A SEI/CENP (6) entende que o construtivismo, na Educação Física, ocorre à medida e que o educador passa a assumir as seguintes posturas: a) preocupar-se com o crescimento do ser humano de dentro para fora, e não de fora para dentro; b) preocupar-se em conhecer e compreender o indivíduo como ele é, e não conceber a possibilidade de preparar o homem ideal; c) considerar o homem como um ser total, indivisível, e não acreditar no homem como um organismo passivo, manipulável e treinável.
PROPOSTA METODOLÓGICA PARA ENSINAR BORBOLETA
Esta proposta metodológica tem por finalidade oferecer aos profissionais da natação um novo conceito na aprendizagem do nado borboleta, tornando-a mais atrativa ao aluno e servindo de reflexão quanto à maneira "mecanicista" utilizada até agora.
O objetivo é a aprendizagem do nado borboleta. A parte técnica mais apurada, o refinamento do gesto motor de cada fundamento, ou seja, o aperfeiçoamento do nado, serão realizados na fase seguinte, de acordo com a estrutura de ensino adotada por cada instituição. Para cada aula, é estabelecido o objetivo a ser atingido e o método a ser utilizado.

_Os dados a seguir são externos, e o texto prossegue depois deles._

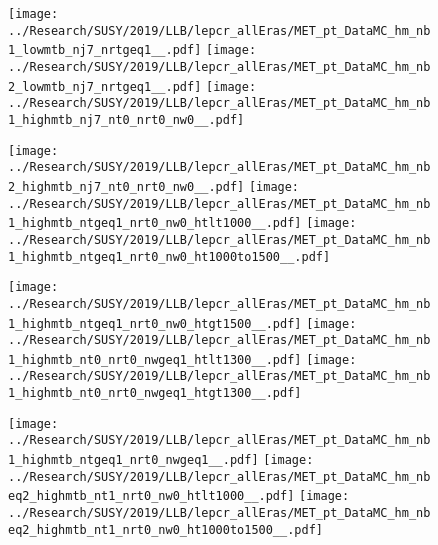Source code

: \begin{figure}[!htb]
  \texttt{[image: ../Research/SUSY/2019/LLB/lepcr\_allEras/MET\_pt\_DataMC\_hm\_nb1\_lowmtb\_nj7\_nrtgeq1\_\_.pdf]}
\endminipage\hfill
{}
  \texttt{[image: ../Research/SUSY/2019/LLB/lepcr\_allEras/MET\_pt\_DataMC\_hm\_nb2\_lowmtb\_nj7\_nrtgeq1\_\_.pdf]}
\endminipage\hfill
{}
  \texttt{[image: ../Research/SUSY/2019/LLB/lepcr\_allEras/MET\_pt\_DataMC\_hm\_nb1\_highmtb\_nj7\_nt0\_nrt0\_nw0\_\_.pdf]}
\endminipage
\end{figure}

\begin{figure}[!htb]
  \texttt{[image: ../Research/SUSY/2019/LLB/lepcr\_allEras/MET\_pt\_DataMC\_hm\_nb2\_highmtb\_nj7\_nt0\_nrt0\_nw0\_\_.pdf]}
\endminipage\hfill
{}
  \texttt{[image: ../Research/SUSY/2019/LLB/lepcr\_allEras/MET\_pt\_DataMC\_hm\_nb1\_highmtb\_ntgeq1\_nrt0\_nw0\_htlt1000\_\_.pdf]}
\endminipage\hfill
{}
  \texttt{[image: ../Research/SUSY/2019/LLB/lepcr\_allEras/MET\_pt\_DataMC\_hm\_nb1\_highmtb\_ntgeq1\_nrt0\_nw0\_ht1000to1500\_\_.pdf]}
\endminipage
\end{figure}

\begin{figure}[!htb]
  \texttt{[image: ../Research/SUSY/2019/LLB/lepcr\_allEras/MET\_pt\_DataMC\_hm\_nb1\_highmtb\_ntgeq1\_nrt0\_nw0\_htgt1500\_\_.pdf]}
\endminipage\hfill
{}
  \texttt{[image: ../Research/SUSY/2019/LLB/lepcr\_allEras/MET\_pt\_DataMC\_hm\_nb1\_highmtb\_nt0\_nrt0\_nwgeq1\_htlt1300\_\_.pdf]}
\endminipage\hfill
{}
  \texttt{[image: ../Research/SUSY/2019/LLB/lepcr\_allEras/MET\_pt\_DataMC\_hm\_nb1\_highmtb\_nt0\_nrt0\_nwgeq1\_htgt1300\_\_.pdf]}
\endminipage
\end{figure}



\begin{figure}[!htb]
  \texttt{[image: ../Research/SUSY/2019/LLB/lepcr\_allEras/MET\_pt\_DataMC\_hm\_nb1\_highmtb\_ntgeq1\_nrt0\_nwgeq1\_\_.pdf]}
\endminipage\hfill
{}
  \texttt{[image: ../Research/SUSY/2019/LLB/lepcr\_allEras/MET\_pt\_DataMC\_hm\_nbeq2\_highmtb\_nt1\_nrt0\_nw0\_htlt1000\_\_.pdf]}
\endminipage\hfill
{}
  \texttt{[image: ../Research/SUSY/2019/LLB/lepcr\_allEras/MET\_pt\_DataMC\_hm\_nbeq2\_highmtb\_nt1\_nrt0\_nw0\_ht1000to1500\_\_.pdf]}
\endminipage
\end{figure}

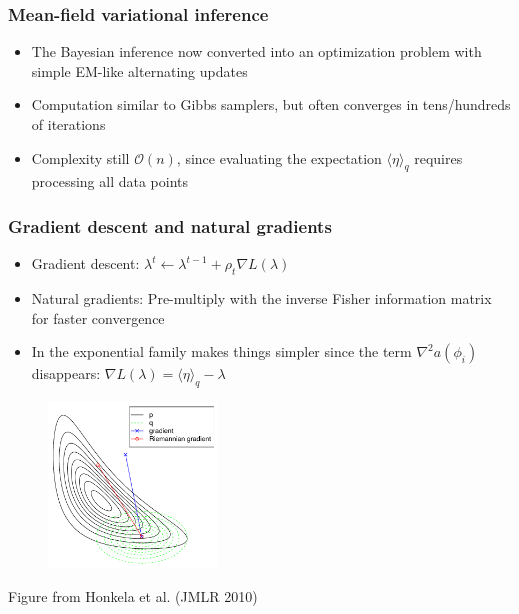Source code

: \documentclass{beamer}
\newcommand{\vparameters}{\phi}
\begin{document}
\begin{frame}
  \frametitle{Mean-field variational inference}

  \begin{itemize}
    \item The Bayesian inference now converted into an optimization
      problem with simple EM-like alternating updates
    \item Computation similar to Gibbs samplers, but often converges
      in tens/hundreds of iterations
    \item Complexity still $\mathcal{O}(n)$, since evaluating the
      expectation $\langle \eta \rangle_q$ requires processing all data points
  \end{itemize}
\end{frame}

\begin{frame}
  \frametitle{Gradient descent and natural gradients}

  \begin{itemize}
    \item Gradient descent: $\lambda^t \leftarrow \lambda^{t-1}
      + \rho_t \nabla L(\lambda)$
    \item Natural gradients: Pre-multiply with the inverse Fisher
      information matrix for faster convergence
    \item In the exponential family makes things simpler since
      the term $\nabla^2 a(\vparameters_i)$ disappears:
      $\nabla L(\lambda) = \langle \eta \rangle_q - \lambda$
  \end{itemize}
  \begin{figure}
  \begin{center}
  \includegraphics[width=0.4\textwidth]{VBnatgrad.pdf}
  \end{center}
  \end{figure}
  \vfill \hfill {\tiny Figure from Honkela et al. (JMLR 2010)}
\end{frame}
\end{document}
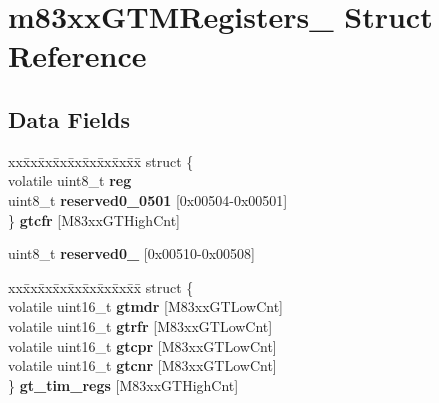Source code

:\hypertarget{structm83xxGTMRegisters__}{}\section{m83xx\+G\+T\+M\+Registers\+\_\+ Struct Reference}
\label{structm83xxGTMRegisters__}
\subsection*{Data Fields}
\begin{DoxyCompactItemize}
\item 
\mbox{\label{structm83xxGTMRegisters___a57f6a4963b40337bd61215cef76f29e8}} 
\begin{tabbing}
xx\=xx\=xx\=xx\=xx\=xx\=xx\=xx\=xx\=\kill
struct \{\\
\>volatile uint8\_t {\bfseries reg}\\
\>uint8\_t {\bfseries reserved0\_0501} \mbox{[}0x00504-\/0x00501\mbox{]}\\
\} {\bfseries gtcfr} \mbox{[}M83xxGTHighCnt\mbox{]}\\

\end{tabbing}\item 
\mbox{\label{structm83xxGTMRegisters___ae2a3ab0dde44b3d2c39db3aa624f58e3}} 
uint8\+\_\+t {\bfseries reserved0\+\_} \mbox{[}0x00510-\/0x00508\mbox{]}
\item 
\mbox{\label{structm83xxGTMRegisters___afa4c0efb3dfef62013cef25425ae9cf1}} 
\begin{tabbing}
xx\=xx\=xx\=xx\=xx\=xx\=xx\=xx\=xx\=\kill
struct \{\\
\>volatile uint16\_t {\bfseries gtmdr} \mbox{[}M83xxGTLowCnt\mbox{]}\\
\>volatile uint16\_t {\bfseries gtrfr} \mbox{[}M83xxGTLowCnt\mbox{]}\\
\>volatile uint16\_t {\bfseries gtcpr} \mbox{[}M83xxGTLowCnt\mbox{]}\\
\>volatile uint16\_t {\bfseries gtcnr} \mbox{[}M83xxGTLowCnt\mbox{]}\\
\} {\bfseries gt\_tim\_regs} \mbox{[}M83xxGTHighCnt\mbox{]}\\


\end{tabbing}
\end{DoxyCompactItemize}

Sempre, no início e no final da parte principal, nadar o borboleta completo, utilizando o fundamento aprendido.
Para cada fundamento a ser ensinado, o professor lança um desafio, uma dúvida, algo que desperte um "conflito" cognitivo, uma dificuldade para o aluno transformar em ação e, posteriormente, no gesto motor adequado e apropriado ao nado. "Quem sabe...? , "Quem consegue...?" "Duvido que alguém consiga fazer..." , "Quem pode mostrar...?" , " Faça para que seus colegas vejam!", "E se você fizesse,.. deste jeito?", "Será que alguém sabe fazer diferente?" devem estar sempre presentes em cada exercício!

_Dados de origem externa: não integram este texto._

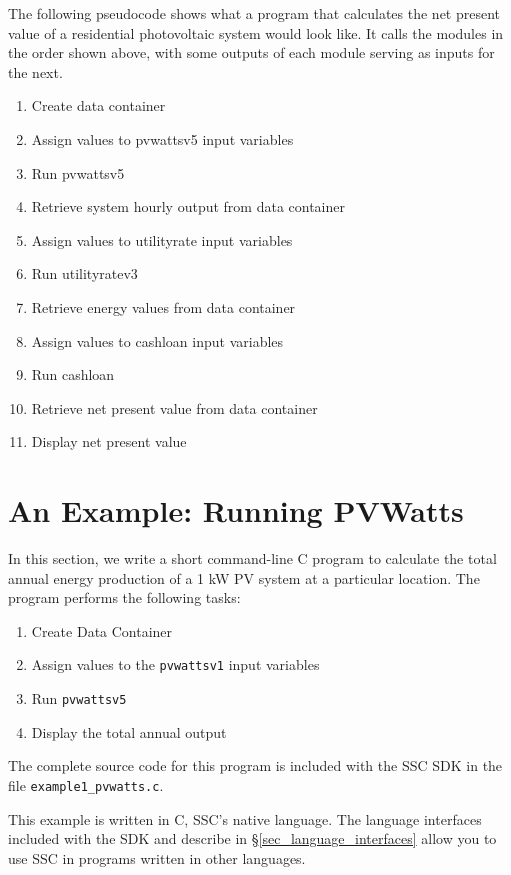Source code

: \documentclass{scrartcl} %
\begin{document}
The following pseudocode shows what a program that calculates the net present value of a residential photovoltaic system would look like. It calls the modules in the order shown above, with some outputs of each module serving as inputs for the next.

\begin{enumerate}
\item Create data container
\item Assign values to pvwattsv5 input variables
\item Run pvwattsv5
\item Retrieve system hourly output from data container
\item Assign values to utilityrate input variables
\item Run utilityratev3
\item Retrieve energy values from data container
\item Assign values to cashloan input variables
\item Run cashloan
\item Retrieve net present value from data container
\item Display net present value
\end{enumerate}

\section{An Example: Running PVWatts}
\label{sec_pvwatts_example}

In this section, we write a short command-line C program to calculate the total annual energy production of a 1 kW PV system at a particular location. The program performs the following tasks:

\begin{enumerate}
\item Create Data Container
\item Assign values to the \texttt{pvwattsv1} input variables
\item Run \texttt{pvwattsv5}
\item Display the total annual output
\end{enumerate}

The complete source code for this program is included with the SSC SDK in the file \texttt{example1\_pvwatts.c}.

This example is written in C, SSC's native language. The language interfaces included with the SDK and describe in \S\ref{sec_language_interfaces} allow you to use SSC in programs written in other languages.
\end{document}
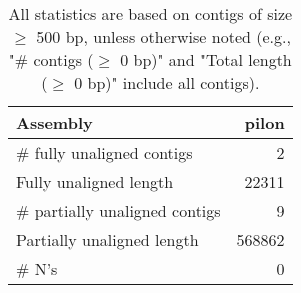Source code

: \documentclass[12pt,a4paper]{article}
\begin{document}
\begin{table}[ht]
\begin{center}
\caption{All statistics are based on contigs of size $\geq$ 500 bp, unless otherwise noted (e.g., "\# contigs ($\geq$ 0 bp)" and "Total length ($\geq$ 0 bp)" include all contigs).}
\begin{tabular}{|l*{1}{|r}|}
\hline
Assembly & pilon \\ \hline
\# fully unaligned contigs & 2 \\ \hline
Fully unaligned length & 22311 \\ \hline
\# partially unaligned contigs & 9 \\ \hline
Partially unaligned length & 568862 \\ \hline
\# N's & 0 \\ \hline
\end{tabular}
\end{center}
\end{table}
\end{document}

A proposta construtivista é fazer com que o aluno execute várias vezes o gesto, não com a intenção de automatizar, mas com o sentido da descoberta, da pesquisa, da investigação dos movimentos/gestos que compõem o nado, na sua totalidade e/ ou nas partes. Exercitar tendo como desafio saber fazer, de fazer melhor, para superar limites!
CONSIDERAÇÕES FINAIS
Conclui-se, pelo exposto neste estudo, que a aprendizagem é um processo que ocorre internamente no ser humano, resultante da prática e/ ou experiência anterior. Não é observável. Já o desempenho, é observável e ocorre através das respostas emitidas pelo indivíduo, sobre o que lhe foi ensinado.
A determinação de experiências anteriores é fundamental para o planejamento do processo de aprendizagem. Como as experiências anteriores não se limitam ao momento, mas servem de ponto de partida para novas situações de aprendizagem, a aprendizagem do movimento requer atitudes como prática, tentativas, tomadas de decisões, avaliações; ou seja, a aprendizagem do movimento surge através do movimento.
O método misto é o mais indicado para o ensino do nado borboleta.
O construtivismo, como "tendência" pedagógica, leva em conta o conhecimento que o aluno já possui sobre o que lhe vai ser ensinado. A aprendizagem deve ser significativa, pois o aluno deverá compreender e entender o que está sendo transmitido pelo professor para poder aprender.
Finalizando, a aprendizagem é uma mudança interna do indivíduo, observável através de seu desempenho, cabendo ao professor avaliar se a habilidade foi, ou não aprendida. O método misto é o mais indicado em função das experiências anteriores que determinam o planejamento do processo ensino - aprendizagem.
REFERÊNCIAS
(1) Freepik [Internet]. Málaga: People photo created by drobotdean; 2022. Free Photo : Male swimmer swimming the butterfly stroke; [cited 2022 Jan 7]; Available from: https://www.freepik.com/photos/people
(2) Espinoza E A. 100 metros livre: Uma disputa através do tempo. Nadar Rev Bras Esp Aquat 1996; 98:19-22.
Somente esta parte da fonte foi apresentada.